== Task statement ==
Set each line of the records down again exactly, please.

Dataset entries:
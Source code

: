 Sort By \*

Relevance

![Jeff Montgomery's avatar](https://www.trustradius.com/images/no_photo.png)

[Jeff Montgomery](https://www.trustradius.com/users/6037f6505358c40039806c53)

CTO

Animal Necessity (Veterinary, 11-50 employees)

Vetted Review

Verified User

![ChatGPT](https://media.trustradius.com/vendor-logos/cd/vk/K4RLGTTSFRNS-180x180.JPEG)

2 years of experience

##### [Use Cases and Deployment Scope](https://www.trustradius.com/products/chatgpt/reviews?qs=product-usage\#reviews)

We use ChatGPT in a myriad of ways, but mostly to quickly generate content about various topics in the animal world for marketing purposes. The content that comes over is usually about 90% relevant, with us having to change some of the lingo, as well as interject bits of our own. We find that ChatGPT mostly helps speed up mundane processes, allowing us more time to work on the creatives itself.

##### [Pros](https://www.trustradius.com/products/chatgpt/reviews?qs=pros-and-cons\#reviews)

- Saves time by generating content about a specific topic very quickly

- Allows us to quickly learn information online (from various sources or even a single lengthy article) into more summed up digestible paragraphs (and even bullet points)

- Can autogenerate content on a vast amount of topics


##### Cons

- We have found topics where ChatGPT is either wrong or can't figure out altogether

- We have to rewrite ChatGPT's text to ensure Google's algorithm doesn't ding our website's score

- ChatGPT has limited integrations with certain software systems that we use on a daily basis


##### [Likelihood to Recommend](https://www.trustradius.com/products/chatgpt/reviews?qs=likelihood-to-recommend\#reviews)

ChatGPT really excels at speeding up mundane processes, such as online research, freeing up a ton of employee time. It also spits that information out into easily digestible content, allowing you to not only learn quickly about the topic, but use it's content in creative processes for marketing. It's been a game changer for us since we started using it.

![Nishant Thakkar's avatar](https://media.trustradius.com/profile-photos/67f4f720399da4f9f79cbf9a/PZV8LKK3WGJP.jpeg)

== Result ==
Source code

: Sort By \*

Relevance

![Jeff Montgomery's avatar](https://www.trustradius.com/images/no_photo.png)

[Jeff Montgomery](https://www.trustradius.com/users/6037f6505358c40039806c53)

CTO

Animal Necessity (Veterinary, 11-50 employees)

Vetted Review

Verified User

![ChatGPT](https://media.trustradius.com/vendor-logos/cd/vk/K4RLGTTSFRNS-180x180.JPEG)

2 years of experience

##### [Use Cases and Deployment Scope](https://www.trustradius.com/products/chatgpt/reviews?qs=product-usage\#reviews)

We use ChatGPT in a myriad of ways, but mostly to quickly generate content about various topics in the animal world for marketing purposes. The content that comes over is usually about 90% relevant, with us having to change some of the lingo, as well as interject bits of our own. We find that ChatGPT mostly helps speed up mundane processes, allowing us more time to work on the creatives itself.

##### [Pros](https://www.trustradius.com/products/chatgpt/reviews?qs=pros-and-cons\#reviews)

- Saves time by generating content about a specific topic very quickly

- Allows us to quickly learn information online (from various sources or even a single lengthy article) into more summed up digestible paragraphs (and even bullet points)

- Can autogenerate content on a vast amount of topics


##### Cons

- We have found topics where ChatGPT is either wrong or can't figure out altogether

- We have to rewrite ChatGPT's text to ensure Google's algorithm doesn't ding our website's score

- ChatGPT has limited integrations with certain software systems that we use on a daily basis


##### [Likelihood to Recommend](https://www.trustradius.com/products/chatgpt/reviews?qs=likelihood-to-recommend\#reviews)

ChatGPT really excels at speeding up mundane processes, such as online research, freeing up a ton of employee time. It also spits that information out into easily digestible content, allowing you to not only learn quickly about the topic, but use it's content in creative processes for marketing. It's been a game changer for us since we started using it.

![Nishant Thakkar's avatar](https://media.trustradius.com/profile-photos/67f4f720399da4f9f79cbf9a/PZV8LKK3WGJP.jpeg)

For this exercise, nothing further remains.